Smart sourcing tips from the pros

Schools are technically supposed to teach teenagers how to use and critically evaluate internet content. However, this job is being done by more and more outside players. Including journalists and librarians.

The picture looks harmless at first: It shows a silver Mercedes that has stopped at the side of the street. The car door is open, and next to it stands a woman in a black overcoat with a headscarf. She seems to be walking toward a building on the corner, where other women – also Muslims, judging from their clothing – have gathered. There aren’t many other facts to distill from the scene. Still, the snapshot was posted to Facebook in March 2018, shared tens of thousands of times in only a few days and spawned a flood of hate-filled reactions – all due to the smug comment that the user added when uploading the photograph: “Taken outside the Landau food bank today. Seriously?” His meaning was clear: Foreigners who can afford luxury cars are exploiting Germans’ generosity! Or, as someone more harshly put it in the comments, “These headscarf Indians drive up in their big Mercedes and eat up all the food, leaving nothing for needy Germans.”

But what about this post was actually true? Nothing, as it turned out. The picture did indeed show the Landau food bank. However, a food bank employee publicly noted the next day that the car’s owner had actually transported a German retiree to the food bank who could no longer make it there on foot. Also, she added, when the food bank handed out food, it carefully assessed who was indigent and who was not.

SZ journalist Carolin Gasteiger
SZ journalist Carolin Gasteiger

Carolin Gasteiger occasionally mentions this picture whenever she visits a class of kids to talk about her work. It shows students how easy it is for lies to emerge and spread in a world dominated by Twitter, WhatsApp and Facebook. Gasteiger is a journalist at Süddeutsche Zeitung, a German daily newspaper. She verifies facts and checks sources for a living. Who better to teach teenagers how to critically evaluate content they see on the internet?

That sums up her employer’s thoughts, too, which is why it instituted the “SZ Workshop Talks” some time ago. Since then, Gasteiger and many other journalists regularly visit Bavarian schools to heighten teenagers’ awareness of fake news and give them some practical tools for identifying disinformation. Süddeutsche Zeitung isn’t the only news outlet working on this issue. As part of the “Journalism Goes to School” initiative, numerous newspapers and television stations send journalists to schools to talk to students. The media outlets even provide teaching materials.

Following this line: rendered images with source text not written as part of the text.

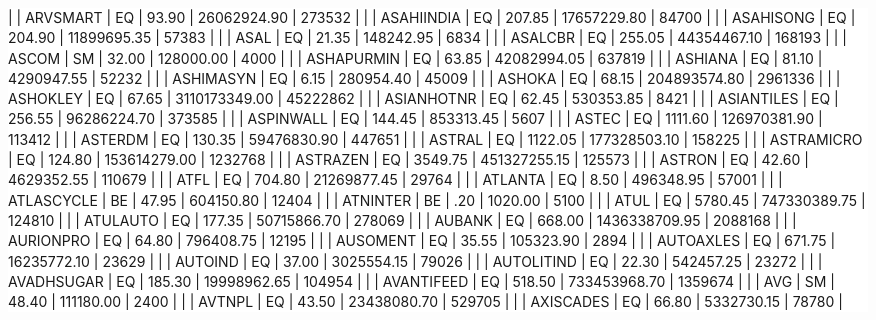 |  | ARVSMART | EQ | 93.90 | 26062924.90 | 273532 |
|  | ASAHIINDIA | EQ | 207.85 | 17657229.80 | 84700 |
|  | ASAHISONG | EQ | 204.90 | 11899695.35 | 57383 |
|  | ASAL | EQ | 21.35 | 148242.95 | 6834 |
|  | ASALCBR | EQ | 255.05 | 44354467.10 | 168193 |
|  | ASCOM | SM | 32.00 | 128000.00 | 4000 |
|  | ASHAPURMIN | EQ | 63.85 | 42082994.05 | 637819 |
|  | ASHIANA | EQ | 81.10 | 4290947.55 | 52232 |
|  | ASHIMASYN | EQ | 6.15 | 280954.40 | 45009 |
|  | ASHOKA | EQ | 68.15 | 204893574.80 | 2961336 |
|  | ASHOKLEY | EQ | 67.65 | 3110173349.00 | 45222862 |
|  | ASIANHOTNR | EQ | 62.45 | 530353.85 | 8421 |
|  | ASIANTILES | EQ | 256.55 | 96286224.70 | 373585 |
|  | ASPINWALL | EQ | 144.45 | 853313.45 | 5607 |
|  | ASTEC | EQ | 1111.60 | 126970381.90 | 113412 |
|  | ASTERDM | EQ | 130.35 | 59476830.90 | 447651 |
|  | ASTRAL | EQ | 1122.05 | 177328503.10 | 158225 |
|  | ASTRAMICRO | EQ | 124.80 | 153614279.00 | 1232768 |
|  | ASTRAZEN | EQ | 3549.75 | 451327255.15 | 125573 |
|  | ASTRON | EQ | 42.60 | 4629352.55 | 110679 |
|  | ATFL | EQ | 704.80 | 21269877.45 | 29764 |
|  | ATLANTA | EQ | 8.50 | 496348.95 | 57001 |
|  | ATLASCYCLE | BE | 47.95 | 604150.80 | 12404 |
|  | ATNINTER | BE | .20 | 1020.00 | 5100 |
|  | ATUL | EQ | 5780.45 | 747330389.75 | 124810 |
|  | ATULAUTO | EQ | 177.35 | 50715866.70 | 278069 |
|  | AUBANK | EQ | 668.00 | 1436338709.95 | 2088168 |
|  | AURIONPRO | EQ | 64.80 | 796408.75 | 12195 |
|  | AUSOMENT | EQ | 35.55 | 105323.90 | 2894 |
|  | AUTOAXLES | EQ | 671.75 | 16235772.10 | 23629 |
|  | AUTOIND | EQ | 37.00 | 3025554.15 | 79026 |
|  | AUTOLITIND | EQ | 22.30 | 542457.25 | 23272 |
|  | AVADHSUGAR | EQ | 185.30 | 19998962.65 | 104954 |
|  | AVANTIFEED | EQ | 518.50 | 733453968.70 | 1359674 |
|  | AVG | SM | 48.40 | 111180.00 | 2400 |
|  | AVTNPL | EQ | 43.50 | 23438080.70 | 529705 |
|  | AXISCADES | EQ | 66.80 | 5332730.15 | 78780 |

“I start out by talking to students about what I do and explaining how we obtain information and verify it with two independent sources,” says Gasteiger. Questions about fake news will eventually come up all on their own. She makes sure to point out that not all half-truths and misreported stories are specifically put out by evil forces and self-interested parties. On the contrary, anyone can fall into the trap of carelessly spreading a rumor. For example, during the July 2016 mass shooting at the Olympia shopping mall in Munch, terrified people spent hours spreading reports on Twitter that shots had allegedly been fired at Stachus Square and the main train station. Crowds at these locations panicked, injuring many, even though the shooter was long dead at that point. “In the heat of the moment, someone may tweet that they just heard shots when all that really happened is that a nearby door slammed shut,” the journalist explains. She recommends that students think twice before posting anything. In exceptional circumstances, she also advises that they first check for reports from official sources such as the police before passing on unconfirmed rumors.

Librarian Hardy Warlich
Librarian Hardy Warlich

According to a recent Allensbach survey, only around 20 percent of 10- to 16-year-olds admit to occasionally struggling to ascertain whether information they have read or heard is actually true. Professor Marc Stadtler at Ruhr University Bochum has his doubts. “It’s a clear case of overconfidence,” notes the competency researcher. He points out that German and international tests have shown that young people believe far too much of what they read on the internet and rarely even double-check the source information. Stadtler puts much of the blame on schools: “This topic is just not being taught. However, schools cannot afford to gloss over it – it’s far too important.” And so it only makes sense, in his view, that other parties who professionally handle sources and information have stepped into the breach and provided much-needed education.

One of these parties is Hardy Warlich. The university-trained librarian works at the Leibniz Information Center for Science and Technology and University Library in Hanover (the “TIB”), the world’s largest science and technology library (also see page 33). As the Head of the Central Information Desk, he is responsible for helping students and researchers find literature. However, the TIB has added young people to its target groups. Somewhat involuntarily at first, as Warlich will admit. For the past few years, all upperclassmen at college-preparatory high schools in Lower Saxony have had to write a term paper as an introduction to conducting and writing up research. It was overwhelming in the beginning – not just for the students, but for their teachers, too, recalls Warlich. “Some of them gave students topics that would have been worthy of a doctoral dissertation. And with their topic in hand, these students were supposed to go to the university library and do their research. So we suddenly had this huge influx of 16- and 17-year-olds at our information desk who had no idea what they were supposed to do.”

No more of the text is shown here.